Conventions on which registers may be directly used by the callee, without being preserved (otherwise regarded as an ABI detail)
Which registers are considered to be volatile and, if volatile, need not be restored by the callee (often regarded as an ABI detail)

Compiler variation

Although some[which?] languages actually may specify this partially in the programming language specification (or in some pivotal implementation), different implementations of such languages (i.e. different compilers) may typically still use various calling conventions, often selectable. Reasons for this are performance, frequent adaptation to the conventions of other popular languages (with or without technical reasons), and restrictions or conventions imposed by various "platforms" (combinations of CPU architectures and operating systems).

Architecture variation

CPU architectures always have more than one possible calling convention[why?]. With many general-purpose registers and other features, the potential number of calling conventions is large, although some[which?] architectures are formally specified to use only one calling convention, supplied by the architect.

x86 (32-bit)

Main article: x86 calling conventions

The x86 architecture is used with many different calling conventions. Due to the small number of architectural registers, the x86 calling conventions mostly pass arguments on the stack, while the return value (or a pointer to it) is passed in a register.
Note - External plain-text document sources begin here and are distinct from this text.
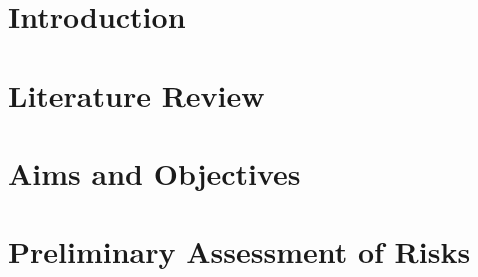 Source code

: \documentclass[a4paper,12pt]{article}
\begin{document}
	
	\section{Introduction}
	
	\section{Literature Review}
	
	\section{Aims and Objectives}
	
	
	\section{Preliminary Assessment of Risks}
	
	
	\newpage
	
	\printbibliography
	
\end{document}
Some conventions use registers for the first few parameters, which may improve performance for short and simple leaf-routines very frequently invoked (i.e. routines that do not call other routines and do not have to be reentrant).

Example call:

 push EAX            ; pass some register result
 push byte[EBP+20]   ; pass some memory variable (FASM/TASM syntax)
 push 3              ; pass some constant
 call calc           ; the returned result is now in EAX

Typical callee structure: (some or all (except ret) of the instructions below may be optimized away in simple procedures)

calc:
  push EBP            ; save old frame pointer
  mov EBP,ESP         ; get new frame pointer
  sub ESP,localsize   ; reserve place for locals
  .
  .                   ; perform calculations, leave result in EAX
  .
  mov ESP,EBP         ; free space for locals
  pop EBP             ; restore old frame pointer
  ret paramsize       ; free parameter space and return

ARM (A32)

The standard 32-bit ARM calling convention allocates the 15 general-purpose registers as:

r14 is the link register. (The BL instruction, used in a subroutine call, stores the return address in this register).
r13 is the stack pointer. (The Push/Pop instructions in "Thumb" operating mode use this register only).
r12 is the Intra-Procedure-call scratch register.
r4 to r11: used to hold local variables.
r0 to r3: used to hold argument values passed to a subroutine, and also hold results returned from a subroutine.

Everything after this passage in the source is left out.